What you have to do ->
Set down the entries below exactly, leaving out all images.

Stored data
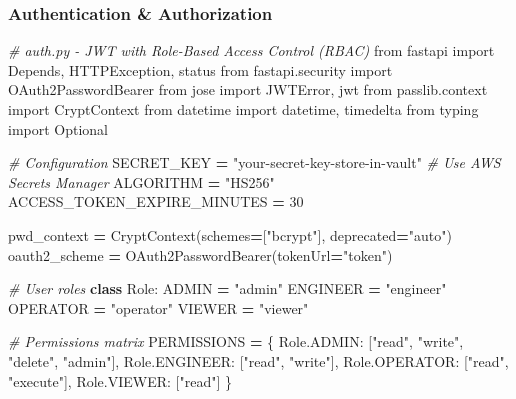 \documentclass[
]{article}
\newenvironment{Shaded}{\begin{snugshade}}{\end{snugshade}}
\newcommand{\CommentTok}[1]{\textcolor[rgb]{0.56,0.35,0.01}{\textit{#1}}}
\newcommand{\DecValTok}[1]{\textcolor[rgb]{0.00,0.00,0.81}{#1}}
\newcommand{\ImportTok}[1]{#1}
\newcommand{\KeywordTok}[1]{\textcolor[rgb]{0.13,0.29,0.53}{\textbf{#1}}}
\newcommand{\NormalTok}[1]{#1}
\newcommand{\OperatorTok}[1]{\textcolor[rgb]{0.81,0.36,0.00}{\textbf{#1}}}
\newcommand{\StringTok}[1]{\textcolor[rgb]{0.31,0.60,0.02}{#1}}
\begin{document}
\hypertarget{authentication-authorization}{%
\subsubsection{Authentication \&
Authorization}\label{authentication-authorization}}

\begin{Shaded}
\begin{Highlighting}[]
\CommentTok{\# auth.py {-} JWT with Role{-}Based Access Control (RBAC)}
\ImportTok{from}\NormalTok{ fastapi }\ImportTok{import}\NormalTok{ Depends, HTTPException, status}
\ImportTok{from}\NormalTok{ fastapi.security }\ImportTok{import}\NormalTok{ OAuth2PasswordBearer}
\ImportTok{from}\NormalTok{ jose }\ImportTok{import}\NormalTok{ JWTError, jwt}
\ImportTok{from}\NormalTok{ passlib.context }\ImportTok{import}\NormalTok{ CryptContext}
\ImportTok{from}\NormalTok{ datetime }\ImportTok{import}\NormalTok{ datetime, timedelta}
\ImportTok{from}\NormalTok{ typing }\ImportTok{import}\NormalTok{ Optional}

\CommentTok{\# Configuration}
\NormalTok{SECRET\_KEY }\OperatorTok{=} \StringTok{"your{-}secret{-}key{-}store{-}in{-}vault"}  \CommentTok{\# Use AWS Secrets Manager}
\NormalTok{ALGORITHM }\OperatorTok{=} \StringTok{"HS256"}
\NormalTok{ACCESS\_TOKEN\_EXPIRE\_MINUTES }\OperatorTok{=} \DecValTok{30}

\NormalTok{pwd\_context }\OperatorTok{=}\NormalTok{ CryptContext(schemes}\OperatorTok{=}\NormalTok{[}\StringTok{"bcrypt"}\NormalTok{], deprecated}\OperatorTok{=}\StringTok{"auto"}\NormalTok{)}
\NormalTok{oauth2\_scheme }\OperatorTok{=}\NormalTok{ OAuth2PasswordBearer(tokenUrl}\OperatorTok{=}\StringTok{"token"}\NormalTok{)}

\CommentTok{\# User roles}
\KeywordTok{class}\NormalTok{ Role:}
\NormalTok{    ADMIN }\OperatorTok{=} \StringTok{"admin"}
\NormalTok{    ENGINEER }\OperatorTok{=} \StringTok{"engineer"}
\NormalTok{    OPERATOR }\OperatorTok{=} \StringTok{"operator"}
\NormalTok{    VIEWER }\OperatorTok{=} \StringTok{"viewer"}

\CommentTok{\# Permissions matrix}
\NormalTok{PERMISSIONS }\OperatorTok{=}\NormalTok{ \{}
\NormalTok{    Role.ADMIN: [}\StringTok{"read"}\NormalTok{, }\StringTok{"write"}\NormalTok{, }\StringTok{"delete"}\NormalTok{, }\StringTok{"admin"}\NormalTok{],}
\NormalTok{    Role.ENGINEER: [}\StringTok{"read"}\NormalTok{, }\StringTok{"write"}\NormalTok{],}
\NormalTok{    Role.OPERATOR: [}\StringTok{"read"}\NormalTok{, }\StringTok{"execute"}\NormalTok{],}
\NormalTok{    Role.VIEWER: [}\StringTok{"read"}\NormalTok{]}
\NormalTok{\}}


\end{Highlighting}
\end{Shaded}
\end{document}
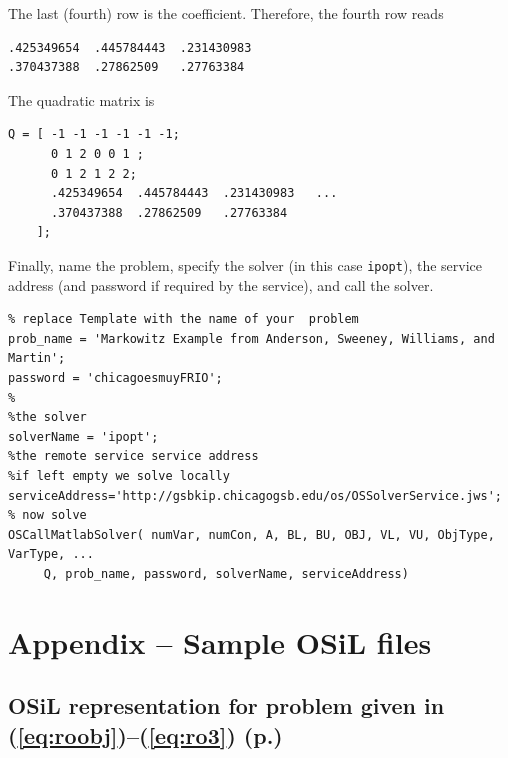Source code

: \documentclass[11pt]{article}
\renewcommand{\_}{{\char"5F}}
\renewcommand{\{}{{\char"7B}}
\renewcommand{\}}{{\char"7D}}
\renewcommand{\^}{{\char"0D}}
\renewcommand{\'}{{\char"0D}}
\begin{document}
\begin{enumerate}[Step 1:]
The last (fourth) row is the coefficient. Therefore, the fourth row reads





\begin{verbatim}
.425349654  .445784443  .231430983
.370437388  .27862509   .27763384
\end{verbatim}


The quadratic matrix is



\begin{verbatim}
Q = [ -1 -1 -1 -1 -1 -1;
      0 1 2 0 0 1 ;
      0 1 2 1 2 2;
      .425349654  .445784443  .231430983   ...
      .370437388  .27862509   .27763384
    ];
\end{verbatim}


Finally, name the problem, specify the solver (in this case {\tt ipopt}), the service address (and password if required by the service), and call the solver.



\begin{verbatim}
% replace Template with the name of your  problem
prob_name = 'Markowitz Example from Anderson, Sweeney, Williams, and Martin';
password = 'chicagoesmuyFRIO';
%
%the solver
solverName = 'ipopt';
%the remote service service address
%if left empty we solve locally
serviceAddress='http://gsbkip.chicagogsb.edu/os/OSSolverService.jws';
% now solve
OSCallMatlabSolver( numVar, numCon, A, BL, BU, OBJ, VL, VU, ObjType, VarType, ...
     Q, prob_name, password, solverName, serviceAddress)
\end{verbatim}


\section{Appendix -- Sample OSiL files}\label{section:appendix}

\subsection{OSiL representation for problem given in (\ref{eq:roobj})--(\ref{eq:ro3}) (p.\pageref{eq:roobj})}\label{section:rosenbrockXML}



\end{enumerate}
\end{document}
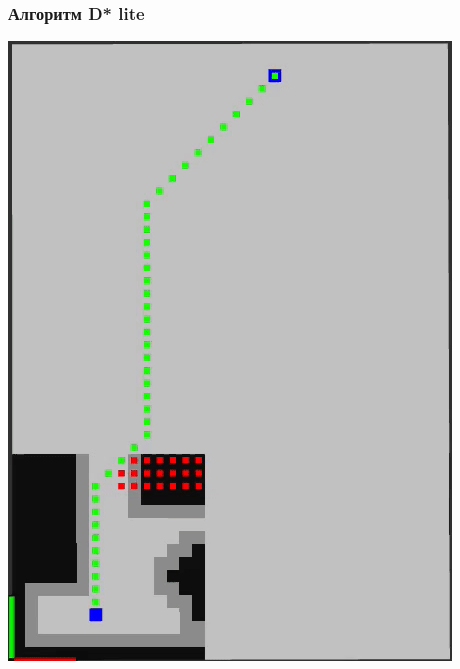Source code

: \documentclass{beamer}
\begin{document}
    \begin{frame}[fragile]
        \frametitle{Алгоритм D* lite}
        \begin{center}
            \includegraphics[height=.75\textheight]{../figures/dstar8cells}
        \end{center}

    \end{frame}
\end{document}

Answer to the problem ->
 \documentclass[
]{article}
\newenvironment{Shaded}{\begin{snugshade}}{\end{snugshade}}
\newcommand{\CommentTok}[1]{\textcolor[rgb]{0.56,0.35,0.01}{\textit{#1}}}
\newcommand{\DecValTok}[1]{\textcolor[rgb]{0.00,0.00,0.81}{#1}}
\newcommand{\ImportTok}[1]{#1}
\newcommand{\KeywordTok}[1]{\textcolor[rgb]{0.13,0.29,0.53}{\textbf{#1}}}
\newcommand{\NormalTok}[1]{#1}
\newcommand{\OperatorTok}[1]{\textcolor[rgb]{0.81,0.36,0.00}{\textbf{#1}}}
\newcommand{\StringTok}[1]{\textcolor[rgb]{0.31,0.60,0.02}{#1}}
\begin{document}
\hypertarget{authentication-authorization}{%
\subsubsection{Authentication \&
Authorization}\label{authentication-authorization}}

\begin{Shaded}
\begin{Highlighting}[]
\CommentTok{\# auth.py {-} JWT with Role{-}Based Access Control (RBAC)}
\ImportTok{from}\NormalTok{ fastapi }\ImportTok{import}\NormalTok{ Depends, HTTPException, status}
\ImportTok{from}\NormalTok{ fastapi.security }\ImportTok{import}\NormalTok{ OAuth2PasswordBearer}
\ImportTok{from}\NormalTok{ jose }\ImportTok{import}\NormalTok{ JWTError, jwt}
\ImportTok{from}\NormalTok{ passlib.context }\ImportTok{import}\NormalTok{ CryptContext}
\ImportTok{from}\NormalTok{ datetime }\ImportTok{import}\NormalTok{ datetime, timedelta}
\ImportTok{from}\NormalTok{ typing }\ImportTok{import}\NormalTok{ Optional}

\CommentTok{\# Configuration}
\NormalTok{SECRET\_KEY }\OperatorTok{=} \StringTok{"your{-}secret{-}key{-}store{-}in{-}vault"}  \CommentTok{\# Use AWS Secrets Manager}
\NormalTok{ALGORITHM }\OperatorTok{=} \StringTok{"HS256"}
\NormalTok{ACCESS\_TOKEN\_EXPIRE\_MINUTES }\OperatorTok{=} \DecValTok{30}

\NormalTok{pwd\_context }\OperatorTok{=}\NormalTok{ CryptContext(schemes}\OperatorTok{=}\NormalTok{[}\StringTok{"bcrypt"}\NormalTok{], deprecated}\OperatorTok{=}\StringTok{"auto"}\NormalTok{)}
\NormalTok{oauth2\_scheme }\OperatorTok{=}\NormalTok{ OAuth2PasswordBearer(tokenUrl}\OperatorTok{=}\StringTok{"token"}\NormalTok{)}

\CommentTok{\# User roles}
\KeywordTok{class}\NormalTok{ Role:}
\NormalTok{    ADMIN }\OperatorTok{=} \StringTok{"admin"}
\NormalTok{    ENGINEER }\OperatorTok{=} \StringTok{"engineer"}
\NormalTok{    OPERATOR }\OperatorTok{=} \StringTok{"operator"}
\NormalTok{    VIEWER }\OperatorTok{=} \StringTok{"viewer"}

\CommentTok{\# Permissions matrix}
\NormalTok{PERMISSIONS }\OperatorTok{=}\NormalTok{ \{}
\NormalTok{    Role.ADMIN: [}\StringTok{"read"}\NormalTok{, }\StringTok{"write"}\NormalTok{, }\StringTok{"delete"}\NormalTok{, }\StringTok{"admin"}\NormalTok{],}
\NormalTok{    Role.ENGINEER: [}\StringTok{"read"}\NormalTok{, }\StringTok{"write"}\NormalTok{],}
\NormalTok{    Role.OPERATOR: [}\StringTok{"read"}\NormalTok{, }\StringTok{"execute"}\NormalTok{],}
\NormalTok{    Role.VIEWER: [}\StringTok{"read"}\NormalTok{]}
\NormalTok{\}}


\end{Highlighting}
\end{Shaded}
\end{document}
Source code

: \documentclass[11pt]{article}
\renewcommand{\_}{{\char"5F}}
\renewcommand{\{}{{\char"7B}}
\renewcommand{\}}{{\char"7D}}
\renewcommand{\^}{{\char"0D}}
\renewcommand{\'}{{\char"0D}}
\begin{document}
\begin{enumerate}[Step 1:]
The last (fourth) row is the coefficient. Therefore, the fourth row reads





\begin{verbatim}
.425349654  .445784443  .231430983
.370437388  .27862509   .27763384
\end{verbatim}


The quadratic matrix is



\begin{verbatim}
Q = [ -1 -1 -1 -1 -1 -1;
      0 1 2 0 0 1 ;
      0 1 2 1 2 2;
      .425349654  .445784443  .231430983   ...
      .370437388  .27862509   .27763384
    ];
\end{verbatim}


Finally, name the problem, specify the solver (in this case {\tt ipopt}), the service address (and password if required by the service), and call the solver.



\begin{verbatim}
% replace Template with the name of your  problem
prob_name = 'Markowitz Example from Anderson, Sweeney, Williams, and Martin';
password = 'chicagoesmuyFRIO';
%
%the solver
solverName = 'ipopt';
%the remote service service address
%if left empty we solve locally
serviceAddress='http://gsbkip.chicagogsb.edu/os/OSSolverService.jws';
% now solve
OSCallMatlabSolver( numVar, numCon, A, BL, BU, OBJ, VL, VU, ObjType, VarType, ...
     Q, prob_name, password, solverName, serviceAddress)
\end{verbatim}


\section{Appendix -- Sample OSiL files}\label{section:appendix}

\subsection{OSiL representation for problem given in (\ref{eq:roobj})--(\ref{eq:ro3}) (p.\pageref{eq:roobj})}\label{section:rosenbrockXML}



\end{enumerate}
\end{document}
Source code

: \documentclass{beamer}
\begin{document}
    \begin{frame}[fragile]
        \frametitle{Алгоритм D* lite}
        \begin{center}
            \includegraphics[height=.75\textheight]{../figures/dstar8cells}
        \end{center}

    \end{frame}
\end{document}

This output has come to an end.